### DIRECTIONS FOR THIS TASK
Print the whole listing below exactly, skipping every picture.

### DATA

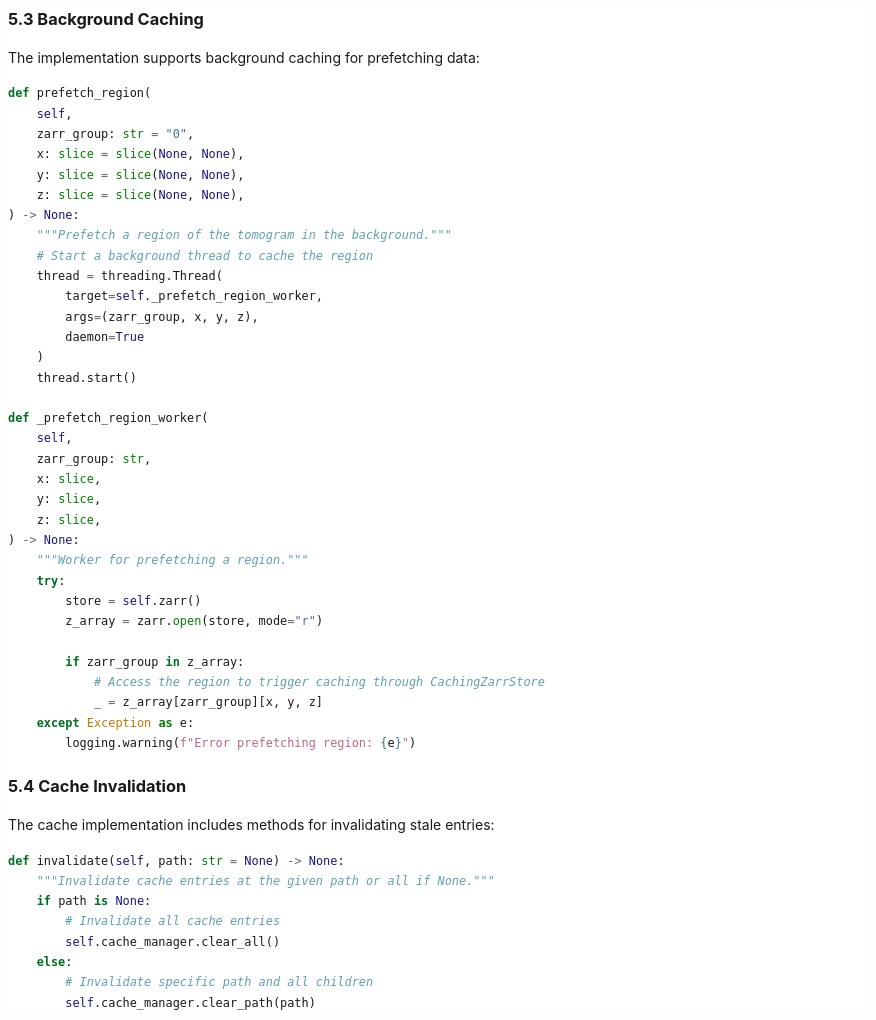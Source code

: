### 5.3 Background Caching

The implementation supports background caching for prefetching data:

```python
def prefetch_region(
    self,
    zarr_group: str = "0",
    x: slice = slice(None, None),
    y: slice = slice(None, None),
    z: slice = slice(None, None),
) -> None:
    """Prefetch a region of the tomogram in the background."""
    # Start a background thread to cache the region
    thread = threading.Thread(
        target=self._prefetch_region_worker,
        args=(zarr_group, x, y, z),
        daemon=True
    )
    thread.start()
    
def _prefetch_region_worker(
    self,
    zarr_group: str,
    x: slice,
    y: slice,
    z: slice,
) -> None:
    """Worker for prefetching a region."""
    try:
        store = self.zarr()
        z_array = zarr.open(store, mode="r")
        
        if zarr_group in z_array:
            # Access the region to trigger caching through CachingZarrStore
            _ = z_array[zarr_group][x, y, z]
    except Exception as e:
        logging.warning(f"Error prefetching region: {e}")
```

### 5.4 Cache Invalidation

The cache implementation includes methods for invalidating stale entries:

```python
def invalidate(self, path: str = None) -> None:
    """Invalidate cache entries at the given path or all if None."""
    if path is None:
        # Invalidate all cache entries
        self.cache_manager.clear_all()
    else:
        # Invalidate specific path and all children
        self.cache_manager.clear_path(path)
```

### SOLVED EXERCISE
Source code

:### 5.3 Background Caching

The implementation supports background caching for prefetching data:

```python
def prefetch_region(
    self,
    zarr_group: str = "0",
    x: slice = slice(None, None),
    y: slice = slice(None, None),
    z: slice = slice(None, None),
) -> None:
    """Prefetch a region of the tomogram in the background."""
    # Start a background thread to cache the region
    thread = threading.Thread(
        target=self._prefetch_region_worker,
        args=(zarr_group, x, y, z),
        daemon=True
    )
    thread.start()
    
def _prefetch_region_worker(
    self,
    zarr_group: str,
    x: slice,
    y: slice,
    z: slice,
) -> None:
    """Worker for prefetching a region."""
    try:
        store = self.zarr()
        z_array = zarr.open(store, mode="r")
        
        if zarr_group in z_array:
            # Access the region to trigger caching through CachingZarrStore
            _ = z_array[zarr_group][x, y, z]
    except Exception as e:
        logging.warning(f"Error prefetching region: {e}")
```

### 5.4 Cache Invalidation

The cache implementation includes methods for invalidating stale entries:

```python
def invalidate(self, path: str = None) -> None:
    """Invalidate cache entries at the given path or all if None."""
    if path is None:
        # Invalidate all cache entries
        self.cache_manager.clear_all()
    else:
        # Invalidate specific path and all children
        self.cache_manager.clear_path(path)
```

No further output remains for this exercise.